WHAT IS BEING ASKED:
Reproduce the entries below exactly, but only from the line containing "#### **Web Worker Execution Example**" to the line containing "This comprehensive list", inclusive.

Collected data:
----

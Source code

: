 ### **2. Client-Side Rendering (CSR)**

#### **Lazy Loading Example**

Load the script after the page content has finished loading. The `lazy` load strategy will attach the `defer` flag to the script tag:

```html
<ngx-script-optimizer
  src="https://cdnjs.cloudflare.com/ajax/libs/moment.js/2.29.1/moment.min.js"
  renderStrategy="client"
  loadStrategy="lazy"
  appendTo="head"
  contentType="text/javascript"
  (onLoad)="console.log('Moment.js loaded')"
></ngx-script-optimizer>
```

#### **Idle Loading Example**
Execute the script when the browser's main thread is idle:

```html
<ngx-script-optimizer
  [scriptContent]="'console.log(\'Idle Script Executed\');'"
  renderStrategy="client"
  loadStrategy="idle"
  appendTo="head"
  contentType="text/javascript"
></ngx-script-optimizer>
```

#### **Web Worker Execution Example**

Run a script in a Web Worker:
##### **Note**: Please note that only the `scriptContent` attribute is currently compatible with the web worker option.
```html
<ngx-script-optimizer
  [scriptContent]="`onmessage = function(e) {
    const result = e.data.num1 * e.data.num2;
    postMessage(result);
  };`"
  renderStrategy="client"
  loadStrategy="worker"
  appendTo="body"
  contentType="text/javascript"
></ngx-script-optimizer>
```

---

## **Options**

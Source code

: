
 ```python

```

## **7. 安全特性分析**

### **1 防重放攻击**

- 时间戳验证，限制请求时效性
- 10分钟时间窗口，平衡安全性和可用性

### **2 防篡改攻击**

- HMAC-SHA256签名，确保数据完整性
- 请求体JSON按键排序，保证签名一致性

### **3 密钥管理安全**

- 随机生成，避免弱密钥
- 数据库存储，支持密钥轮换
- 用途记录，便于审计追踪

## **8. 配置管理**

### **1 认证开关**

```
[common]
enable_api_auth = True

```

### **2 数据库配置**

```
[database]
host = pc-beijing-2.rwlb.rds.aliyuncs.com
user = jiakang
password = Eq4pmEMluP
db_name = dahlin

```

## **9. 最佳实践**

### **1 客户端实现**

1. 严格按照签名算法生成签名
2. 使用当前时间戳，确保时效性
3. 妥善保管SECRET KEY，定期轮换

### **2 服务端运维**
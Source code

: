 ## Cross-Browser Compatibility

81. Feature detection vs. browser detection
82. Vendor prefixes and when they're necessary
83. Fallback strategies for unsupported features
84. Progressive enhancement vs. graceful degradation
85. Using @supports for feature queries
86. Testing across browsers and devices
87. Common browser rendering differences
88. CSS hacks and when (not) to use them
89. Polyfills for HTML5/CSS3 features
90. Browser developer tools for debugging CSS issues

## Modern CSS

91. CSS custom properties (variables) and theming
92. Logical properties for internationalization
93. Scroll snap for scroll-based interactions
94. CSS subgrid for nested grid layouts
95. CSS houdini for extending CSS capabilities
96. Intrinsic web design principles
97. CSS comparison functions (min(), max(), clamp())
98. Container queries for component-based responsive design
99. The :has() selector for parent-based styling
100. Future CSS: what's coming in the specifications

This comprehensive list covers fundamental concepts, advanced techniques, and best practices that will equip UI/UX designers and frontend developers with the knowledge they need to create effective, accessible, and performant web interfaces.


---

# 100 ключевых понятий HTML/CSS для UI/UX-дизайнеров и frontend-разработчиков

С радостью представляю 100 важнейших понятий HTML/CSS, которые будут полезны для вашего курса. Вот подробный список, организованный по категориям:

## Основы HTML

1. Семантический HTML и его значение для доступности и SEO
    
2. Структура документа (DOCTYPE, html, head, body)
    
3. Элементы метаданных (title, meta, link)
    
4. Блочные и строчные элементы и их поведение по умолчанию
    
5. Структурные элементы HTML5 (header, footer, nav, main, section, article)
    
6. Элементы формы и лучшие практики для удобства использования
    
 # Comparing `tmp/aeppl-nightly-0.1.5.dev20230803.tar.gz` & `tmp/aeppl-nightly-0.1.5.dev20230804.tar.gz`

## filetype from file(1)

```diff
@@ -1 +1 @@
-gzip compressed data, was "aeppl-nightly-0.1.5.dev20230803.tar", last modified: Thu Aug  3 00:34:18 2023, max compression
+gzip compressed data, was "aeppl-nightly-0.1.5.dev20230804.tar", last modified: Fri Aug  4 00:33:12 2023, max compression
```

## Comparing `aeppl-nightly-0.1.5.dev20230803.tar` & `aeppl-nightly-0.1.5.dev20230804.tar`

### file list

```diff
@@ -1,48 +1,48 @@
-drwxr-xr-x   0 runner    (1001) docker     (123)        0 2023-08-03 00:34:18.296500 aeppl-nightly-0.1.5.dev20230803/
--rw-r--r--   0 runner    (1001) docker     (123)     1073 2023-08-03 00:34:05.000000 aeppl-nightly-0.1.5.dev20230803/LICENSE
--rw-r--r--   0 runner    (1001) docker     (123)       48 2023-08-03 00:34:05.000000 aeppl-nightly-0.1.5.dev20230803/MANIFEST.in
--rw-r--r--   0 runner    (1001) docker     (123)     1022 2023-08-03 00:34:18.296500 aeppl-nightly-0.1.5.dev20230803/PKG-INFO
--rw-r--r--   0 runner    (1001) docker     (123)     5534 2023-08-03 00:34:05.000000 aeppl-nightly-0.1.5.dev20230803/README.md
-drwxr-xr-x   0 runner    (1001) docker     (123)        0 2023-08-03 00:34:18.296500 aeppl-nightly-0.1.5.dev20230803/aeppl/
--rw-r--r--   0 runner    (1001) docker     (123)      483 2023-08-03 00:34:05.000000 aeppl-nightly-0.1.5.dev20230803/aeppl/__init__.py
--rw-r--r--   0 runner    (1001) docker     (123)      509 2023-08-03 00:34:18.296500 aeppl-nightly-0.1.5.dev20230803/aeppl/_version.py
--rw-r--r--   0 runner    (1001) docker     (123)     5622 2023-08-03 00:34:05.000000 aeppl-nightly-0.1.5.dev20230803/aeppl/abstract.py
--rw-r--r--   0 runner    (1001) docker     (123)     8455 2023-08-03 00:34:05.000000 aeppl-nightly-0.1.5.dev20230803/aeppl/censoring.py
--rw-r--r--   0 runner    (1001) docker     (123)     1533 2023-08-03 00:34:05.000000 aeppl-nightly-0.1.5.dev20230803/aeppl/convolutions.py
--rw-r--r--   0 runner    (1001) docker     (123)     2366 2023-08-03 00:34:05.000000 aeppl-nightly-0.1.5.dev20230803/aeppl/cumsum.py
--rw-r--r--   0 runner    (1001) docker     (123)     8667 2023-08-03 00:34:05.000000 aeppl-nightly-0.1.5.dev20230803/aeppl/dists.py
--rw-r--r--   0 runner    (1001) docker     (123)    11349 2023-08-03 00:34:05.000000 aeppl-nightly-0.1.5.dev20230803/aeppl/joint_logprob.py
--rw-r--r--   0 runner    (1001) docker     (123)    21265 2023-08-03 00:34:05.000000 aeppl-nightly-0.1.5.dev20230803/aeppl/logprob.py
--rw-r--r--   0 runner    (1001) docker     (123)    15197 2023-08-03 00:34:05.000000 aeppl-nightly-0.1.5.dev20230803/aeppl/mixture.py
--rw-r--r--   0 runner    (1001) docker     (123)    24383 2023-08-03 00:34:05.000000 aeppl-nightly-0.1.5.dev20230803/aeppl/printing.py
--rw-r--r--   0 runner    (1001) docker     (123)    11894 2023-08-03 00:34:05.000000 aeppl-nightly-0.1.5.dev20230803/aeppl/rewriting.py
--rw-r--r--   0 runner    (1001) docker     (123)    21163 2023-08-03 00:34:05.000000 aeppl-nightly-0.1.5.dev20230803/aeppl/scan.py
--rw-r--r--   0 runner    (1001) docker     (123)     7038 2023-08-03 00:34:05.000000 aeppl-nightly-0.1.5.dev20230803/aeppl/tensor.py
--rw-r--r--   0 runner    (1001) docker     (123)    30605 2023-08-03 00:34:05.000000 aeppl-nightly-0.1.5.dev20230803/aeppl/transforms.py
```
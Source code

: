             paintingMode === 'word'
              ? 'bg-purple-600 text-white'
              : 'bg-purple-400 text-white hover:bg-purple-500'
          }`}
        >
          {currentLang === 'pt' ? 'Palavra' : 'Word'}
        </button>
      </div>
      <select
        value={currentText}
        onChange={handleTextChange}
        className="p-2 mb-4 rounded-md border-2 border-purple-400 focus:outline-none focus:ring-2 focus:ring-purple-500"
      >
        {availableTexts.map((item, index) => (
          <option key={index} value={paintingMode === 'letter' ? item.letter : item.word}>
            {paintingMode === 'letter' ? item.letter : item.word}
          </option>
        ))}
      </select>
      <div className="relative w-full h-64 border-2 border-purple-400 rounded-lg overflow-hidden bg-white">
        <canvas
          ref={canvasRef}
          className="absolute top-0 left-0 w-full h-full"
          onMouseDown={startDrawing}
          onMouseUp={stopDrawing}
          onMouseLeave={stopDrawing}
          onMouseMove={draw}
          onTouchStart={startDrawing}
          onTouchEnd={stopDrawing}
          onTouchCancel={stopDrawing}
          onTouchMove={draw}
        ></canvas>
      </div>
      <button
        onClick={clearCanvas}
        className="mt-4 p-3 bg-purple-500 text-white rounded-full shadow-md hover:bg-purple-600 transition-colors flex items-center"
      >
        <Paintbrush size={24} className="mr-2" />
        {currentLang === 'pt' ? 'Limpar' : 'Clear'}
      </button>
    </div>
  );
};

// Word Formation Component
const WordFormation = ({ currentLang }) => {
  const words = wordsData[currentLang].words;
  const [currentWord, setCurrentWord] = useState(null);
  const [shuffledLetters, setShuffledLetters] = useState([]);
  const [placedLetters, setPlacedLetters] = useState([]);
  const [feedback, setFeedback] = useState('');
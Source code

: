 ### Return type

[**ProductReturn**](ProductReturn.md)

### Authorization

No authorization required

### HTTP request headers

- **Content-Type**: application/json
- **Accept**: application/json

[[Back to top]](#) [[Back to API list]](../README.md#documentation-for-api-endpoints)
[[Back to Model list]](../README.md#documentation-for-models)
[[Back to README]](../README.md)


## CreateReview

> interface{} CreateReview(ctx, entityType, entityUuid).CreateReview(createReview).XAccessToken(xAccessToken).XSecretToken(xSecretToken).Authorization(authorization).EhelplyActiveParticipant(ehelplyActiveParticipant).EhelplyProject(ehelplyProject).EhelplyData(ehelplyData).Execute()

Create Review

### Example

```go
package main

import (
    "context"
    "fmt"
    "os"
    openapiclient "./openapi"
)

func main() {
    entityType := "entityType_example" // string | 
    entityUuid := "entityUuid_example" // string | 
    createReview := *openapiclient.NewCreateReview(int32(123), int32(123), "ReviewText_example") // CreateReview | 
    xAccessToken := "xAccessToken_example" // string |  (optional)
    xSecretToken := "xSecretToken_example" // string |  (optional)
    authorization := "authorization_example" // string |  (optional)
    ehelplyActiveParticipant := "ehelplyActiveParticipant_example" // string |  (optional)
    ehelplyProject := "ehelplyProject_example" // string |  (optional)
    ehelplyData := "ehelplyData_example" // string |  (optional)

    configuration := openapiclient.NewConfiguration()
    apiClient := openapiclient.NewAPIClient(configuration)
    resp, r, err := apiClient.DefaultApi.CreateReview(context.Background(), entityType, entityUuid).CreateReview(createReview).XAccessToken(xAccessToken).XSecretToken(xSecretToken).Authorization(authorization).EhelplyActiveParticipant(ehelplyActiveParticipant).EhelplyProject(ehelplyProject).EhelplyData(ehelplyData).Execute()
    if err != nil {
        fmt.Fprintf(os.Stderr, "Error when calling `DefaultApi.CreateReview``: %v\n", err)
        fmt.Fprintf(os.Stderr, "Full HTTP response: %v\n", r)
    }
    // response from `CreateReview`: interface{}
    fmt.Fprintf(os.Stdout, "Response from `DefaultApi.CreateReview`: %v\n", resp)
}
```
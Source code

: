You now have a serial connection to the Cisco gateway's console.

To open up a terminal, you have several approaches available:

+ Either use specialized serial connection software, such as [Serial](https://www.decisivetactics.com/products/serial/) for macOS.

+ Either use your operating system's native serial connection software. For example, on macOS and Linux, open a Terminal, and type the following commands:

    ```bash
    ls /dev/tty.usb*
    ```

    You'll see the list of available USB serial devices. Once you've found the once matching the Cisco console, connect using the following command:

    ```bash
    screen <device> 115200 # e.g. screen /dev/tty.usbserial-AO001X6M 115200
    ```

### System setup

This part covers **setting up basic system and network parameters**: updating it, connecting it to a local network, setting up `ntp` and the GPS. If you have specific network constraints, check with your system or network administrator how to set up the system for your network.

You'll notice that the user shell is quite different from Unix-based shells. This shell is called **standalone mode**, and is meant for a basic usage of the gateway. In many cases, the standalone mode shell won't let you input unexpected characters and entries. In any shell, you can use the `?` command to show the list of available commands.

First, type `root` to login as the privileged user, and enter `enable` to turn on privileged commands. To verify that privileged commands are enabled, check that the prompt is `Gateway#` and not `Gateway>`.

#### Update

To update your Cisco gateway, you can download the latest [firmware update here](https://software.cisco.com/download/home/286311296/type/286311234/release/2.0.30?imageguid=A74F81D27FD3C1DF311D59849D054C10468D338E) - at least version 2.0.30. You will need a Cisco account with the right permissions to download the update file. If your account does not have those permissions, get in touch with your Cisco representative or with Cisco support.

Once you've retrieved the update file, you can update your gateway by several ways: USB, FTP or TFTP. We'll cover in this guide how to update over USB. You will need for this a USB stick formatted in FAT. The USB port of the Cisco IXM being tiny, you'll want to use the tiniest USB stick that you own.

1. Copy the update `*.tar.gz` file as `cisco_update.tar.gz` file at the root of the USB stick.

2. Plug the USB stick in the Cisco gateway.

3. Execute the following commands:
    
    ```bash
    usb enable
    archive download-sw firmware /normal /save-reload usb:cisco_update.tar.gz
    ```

----

ANSWER TO THE EXERCISE:
#### **Web Worker Execution Example**

Run a script in a Web Worker:
##### **Note**: Please note that only the `scriptContent` attribute is currently compatible with the web worker option.
```html
<ngx-script-optimizer
  [scriptContent]="`onmessage = function(e) {
    const result = e.data.num1 * e.data.num2;
    postMessage(result);
  };`"
  renderStrategy="client"
  loadStrategy="worker"
  appendTo="body"
  contentType="text/javascript"
></ngx-script-optimizer>
```

---

## **Options**

Source code

:
 ```python

```

## **7. 安全特性分析**

### **1 防重放攻击**

- 时间戳验证，限制请求时效性
- 10分钟时间窗口，平衡安全性和可用性

### **2 防篡改攻击**

- HMAC-SHA256签名，确保数据完整性
- 请求体JSON按键排序，保证签名一致性

### **3 密钥管理安全**

- 随机生成，避免弱密钥
- 数据库存储，支持密钥轮换
- 用途记录，便于审计追踪

## **8. 配置管理**

### **1 认证开关**

```
[common]
enable_api_auth = True

```

### **2 数据库配置**

```
[database]
host = pc-beijing-2.rwlb.rds.aliyuncs.com
user = jiakang
password = Eq4pmEMluP
db_name = dahlin

```

## **9. 最佳实践**

### **1 客户端实现**

1. 严格按照签名算法生成签名
2. 使用当前时间戳，确保时效性
3. 妥善保管SECRET KEY，定期轮换

### **2 服务端运维**
Source code

: ## Cross-Browser Compatibility

81. Feature detection vs. browser detection
82. Vendor prefixes and when they're necessary
83. Fallback strategies for unsupported features
84. Progressive enhancement vs. graceful degradation
85. Using @supports for feature queries
86. Testing across browsers and devices
87. Common browser rendering differences
88. CSS hacks and when (not) to use them
89. Polyfills for HTML5/CSS3 features
90. Browser developer tools for debugging CSS issues

## Modern CSS

91. CSS custom properties (variables) and theming
92. Logical properties for internationalization
93. Scroll snap for scroll-based interactions
94. CSS subgrid for nested grid layouts
95. CSS houdini for extending CSS capabilities
96. Intrinsic web design principles
97. CSS comparison functions (min(), max(), clamp())
98. Container queries for component-based responsive design
99. The :has() selector for parent-based styling
100. Future CSS: what's coming in the specifications

This comprehensive list covers fundamental concepts, advanced techniques, and best practices that will equip UI/UX designers and frontend developers with the knowledge they need to create effective, accessible, and performant web interfaces.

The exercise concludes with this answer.